Kellum did not wish to speak before sentencing, but his attorney Aaron Meikle asked for a lesser sentence than Trapp sought.
JUDGE
Kovoor talked about the case when she announced the sentence, saying she believes Kellum took some positive steps while the argument with the victim was taking place, such as throwing his jacket down and “showed a knife,” but “you could have done other things,” like “call for help.”
She said he fled from the area, went to a motel nearby, “you hid from police.” She said, “I think you never intended for this to happen.” But she continued, “You don’t go around stabbing people,” adding, “Your first or second, or even third reaction can’t be to pull a knife and stab somebody.”
REPEAT VIOLENT OFFENDER
Before the sentencing part of the hearing took place, testimony was given about Kellum’s first felonious assault conviction in a 1991 case when Kellum was 18 years old — about 35 years ago.

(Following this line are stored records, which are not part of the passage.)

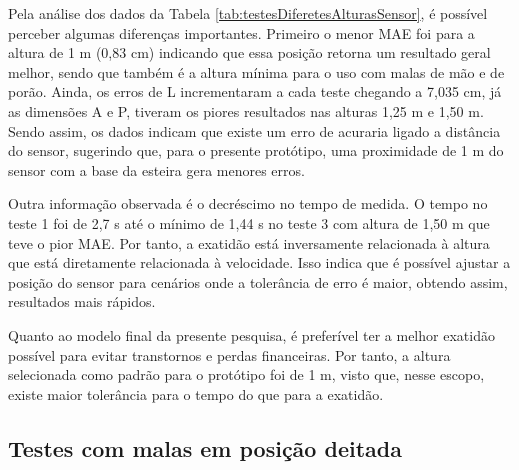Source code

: \begin{table}[h!]
\centering
{}
\caption{exatidão do protótipo para alturas diferentes do sensor}
\label{tab:testesDiferetesAlturasSensor}
\end{table}

    Pela análise dos dados da Tabela \ref{tab:testesDiferetesAlturasSensor}, é possível perceber algumas diferenças importantes. Primeiro o menor MAE foi para a altura de 1 m (0,83 cm) indicando que essa posição retorna um resultado geral melhor, sendo que também é a altura mínima para o uso com malas de mão e de porão. Ainda, os erros de L incrementaram a cada teste chegando a 7,035 cm, já as dimensões A e P, tiveram os piores resultados nas alturas 1,25 m e 1,50 m. Sendo assim, os dados indicam que existe um erro de acuraria ligado a distância do sensor, sugerindo que, para o presente protótipo, uma proximidade de 1 m do sensor com a base da esteira gera menores erros.
    
    Outra informação observada é o decréscimo no tempo de medida. O tempo no teste 1 foi de 2,7 s até o mínimo de 1,44 s no teste 3 com altura de 1,50 m que teve o pior MAE. Por tanto, a exatidão está inversamente relacionada à altura que está diretamente relacionada à velocidade. Isso indica que é possível ajustar a posição do sensor para cenários onde a tolerância de erro é maior, obtendo assim, resultados mais rápidos.
    
    Quanto ao modelo final da presente pesquisa, é preferível ter a melhor exatidão possível para evitar transtornos e perdas financeiras. Por tanto, a altura selecionada como padrão para o protótipo foi de 1 m, visto que, nesse escopo, existe maior tolerância para o tempo do que para a exatidão.



\subsection{Testes com malas em posição deitada}
\label{sec_Testes com mala em posicao deitada}

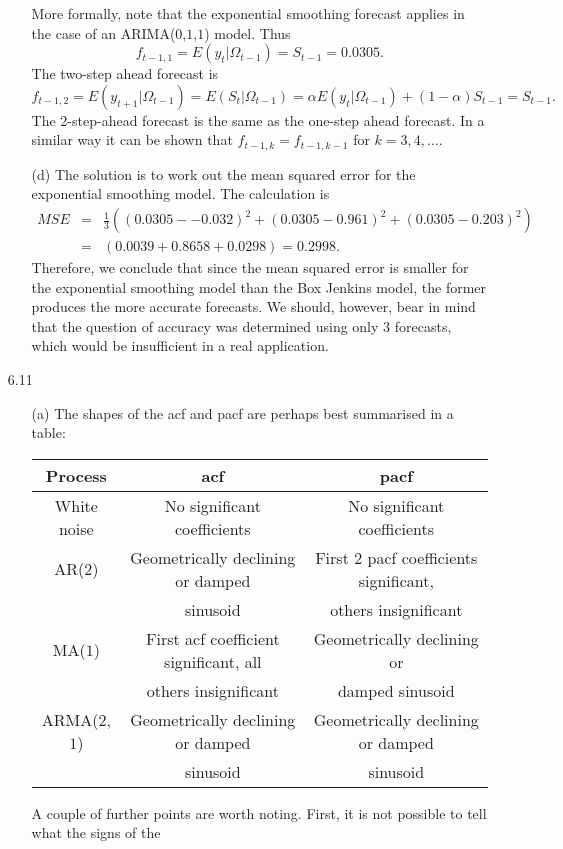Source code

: \documentclass[11pt,a4paper]{article}
\begin{document}
\begin{itemize}
\begin{itemize}
More formally, note that the exponential smoothing forecast applies in the case of
an ARIMA($0$,$1$,$1$) model. Thus
$$
 f_{t-1,1} = E(y_t| \Omega_{t-1}) = S_{t-1} = 0.0305.
$$
The two-step ahead forecast is
$$
 f_{t-1,2} = E(y_{t+1}|\Omega_{t-1}) = E(S_t|\Omega_{t-1}) = \alpha E(y_t|\Omega_{t-1}) + (1-\alpha) S_{t-1} = S_{t-1}.
$$
The 2-step-ahead forecast is the same as the one-step ahead forecast.
In a similar way it can be  shown that $f_{t-1,k} = f_{t-1,k-1}$
for $k=3,4,\ldots$.
\item[(d)] The solution is to work out the mean squared error for the exponential smoothing model. The calculation is
$$
\begin{array}{rcl}
MSE & = &
\frac{1}{3} \left((0.0305 - -0.032)^2 + (0.0305 - 0.961)^2 + (0.0305 - 0.203)^2 \right) \\
& = & (0.0039 + 0.8658 + 0.0298) = 0.2998.
\end{array}
$$
Therefore, we conclude that since the mean squared error is smaller for the
exponential smoothing model than the Box Jenkins model, the former produces
the more accurate forecasts. We should, however, bear in mind that the
question of accuracy was determined using only 3 forecasts, which would be
insufficient in a real application.
\end{itemize}
\item[6.11]
\begin{itemize}
\item[(a)]
The shapes of the acf and pacf are perhaps best summarised in a table: \\
\begin{tabular}{c|cc}
\hline
Process & acf & pacf\\
\hline
White noise & No significant coefficients & No significant
coefficients \\
AR($2$) & Geometrically declining or damped & First 2 pacf coefficients
significant, \\
 & sinusoid & others insignificant \\
MA($1$) & First acf coefficient
significant, all & Geometrically declining or\\
 & others insignificant & damped sinusoid \\
ARMA($2$,$1$) & Geometrically declining or damped & Geometrically
declining or damped\\
 & sinusoid & sinusoid\\
\hline
\end{tabular}
A couple of further points are
worth noting. First, it is not possible to tell what the signs of the

\end{itemize}
\end{itemize}
\end{document}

Kovoor said it is her understanding Kellum was with his uncle at a bar and that Kellum provided a beer bottle to his uncle, which his uncle used to assault someone.

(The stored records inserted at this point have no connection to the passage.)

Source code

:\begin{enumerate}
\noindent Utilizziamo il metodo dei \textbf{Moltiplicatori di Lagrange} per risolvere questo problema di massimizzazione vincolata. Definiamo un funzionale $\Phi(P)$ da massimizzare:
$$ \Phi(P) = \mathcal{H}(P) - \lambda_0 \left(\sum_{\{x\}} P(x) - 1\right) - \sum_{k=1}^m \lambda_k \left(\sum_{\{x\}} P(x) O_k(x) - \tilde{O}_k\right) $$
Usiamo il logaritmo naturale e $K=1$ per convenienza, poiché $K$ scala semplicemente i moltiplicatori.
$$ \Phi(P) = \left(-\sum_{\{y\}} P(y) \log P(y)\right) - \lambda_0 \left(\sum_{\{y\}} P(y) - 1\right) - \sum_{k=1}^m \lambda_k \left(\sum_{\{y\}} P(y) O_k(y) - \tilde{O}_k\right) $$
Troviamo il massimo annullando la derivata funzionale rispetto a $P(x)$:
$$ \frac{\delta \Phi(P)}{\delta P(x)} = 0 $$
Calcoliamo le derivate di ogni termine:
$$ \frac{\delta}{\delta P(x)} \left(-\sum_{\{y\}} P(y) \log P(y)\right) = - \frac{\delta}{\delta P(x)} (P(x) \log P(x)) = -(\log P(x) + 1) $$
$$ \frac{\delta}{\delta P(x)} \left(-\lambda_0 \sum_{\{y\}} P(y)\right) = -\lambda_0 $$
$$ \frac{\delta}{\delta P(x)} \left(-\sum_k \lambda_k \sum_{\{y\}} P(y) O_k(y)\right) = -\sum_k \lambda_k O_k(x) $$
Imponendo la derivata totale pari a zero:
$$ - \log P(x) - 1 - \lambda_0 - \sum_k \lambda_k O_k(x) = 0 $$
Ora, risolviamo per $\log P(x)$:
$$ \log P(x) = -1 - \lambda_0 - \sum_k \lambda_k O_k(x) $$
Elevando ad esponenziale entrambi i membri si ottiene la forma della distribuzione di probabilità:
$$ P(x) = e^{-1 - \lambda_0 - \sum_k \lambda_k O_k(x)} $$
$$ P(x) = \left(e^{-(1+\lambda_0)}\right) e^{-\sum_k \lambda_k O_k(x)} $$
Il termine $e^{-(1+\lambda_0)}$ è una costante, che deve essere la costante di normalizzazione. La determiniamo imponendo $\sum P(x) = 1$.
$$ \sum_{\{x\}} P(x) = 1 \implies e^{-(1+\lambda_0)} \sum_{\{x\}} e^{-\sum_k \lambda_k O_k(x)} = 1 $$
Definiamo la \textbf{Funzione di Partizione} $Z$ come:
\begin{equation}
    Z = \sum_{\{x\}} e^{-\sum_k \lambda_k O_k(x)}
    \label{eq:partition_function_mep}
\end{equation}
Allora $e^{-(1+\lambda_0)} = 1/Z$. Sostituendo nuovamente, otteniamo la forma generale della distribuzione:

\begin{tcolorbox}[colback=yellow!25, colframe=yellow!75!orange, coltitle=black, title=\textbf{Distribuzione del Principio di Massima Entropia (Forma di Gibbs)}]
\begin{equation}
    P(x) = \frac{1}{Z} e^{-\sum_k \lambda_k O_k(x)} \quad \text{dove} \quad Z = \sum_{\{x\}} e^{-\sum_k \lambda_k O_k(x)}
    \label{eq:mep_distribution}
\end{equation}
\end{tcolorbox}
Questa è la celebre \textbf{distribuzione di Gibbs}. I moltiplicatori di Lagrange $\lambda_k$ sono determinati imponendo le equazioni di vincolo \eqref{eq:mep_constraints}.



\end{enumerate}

She said she was not prepared to declare Kellum a Repeat Violent Offender because of a case like that after 35 years with no other felony violent conduct between 1991 and 2025. She said he worked as a security guard and baker in California. If she had declared him a Repeat Violent Offender, Kellum could have gotten additional prison time added to his sentence.
Testimony during his trial was that he lived in the Richmond-Oakland, Calif., area and returned to Warren for a couple of months to visit relatives at the time of the stabbing.
DIED BUT REVIVED
A doctor at St. Joseph Warren Hospital testified at the trial that the stab wound traveled so far down, it caused the area around his heart to fill with blood, causing cardiac arrest and requiring emergency surgery to save his life.
The doctor said the victim “did pass away” in the hospital. “We did resuscitate him. From the cardiac arrest, he was dead for a period of time. We resuscitated him and got him back.”
Dixon testified at the trial that his son suffered brain damage as a result of the stabbing. He said his son was in a program that tries to help the patient move from “a state of having their eyes open but no real connection to the next level of perception of what is going on and connecting with people.” He is “profoundly disabled” and cannot communicate, Dixon said.
None of the witnesses to the stabbing indicated that they could hear what the argument was about.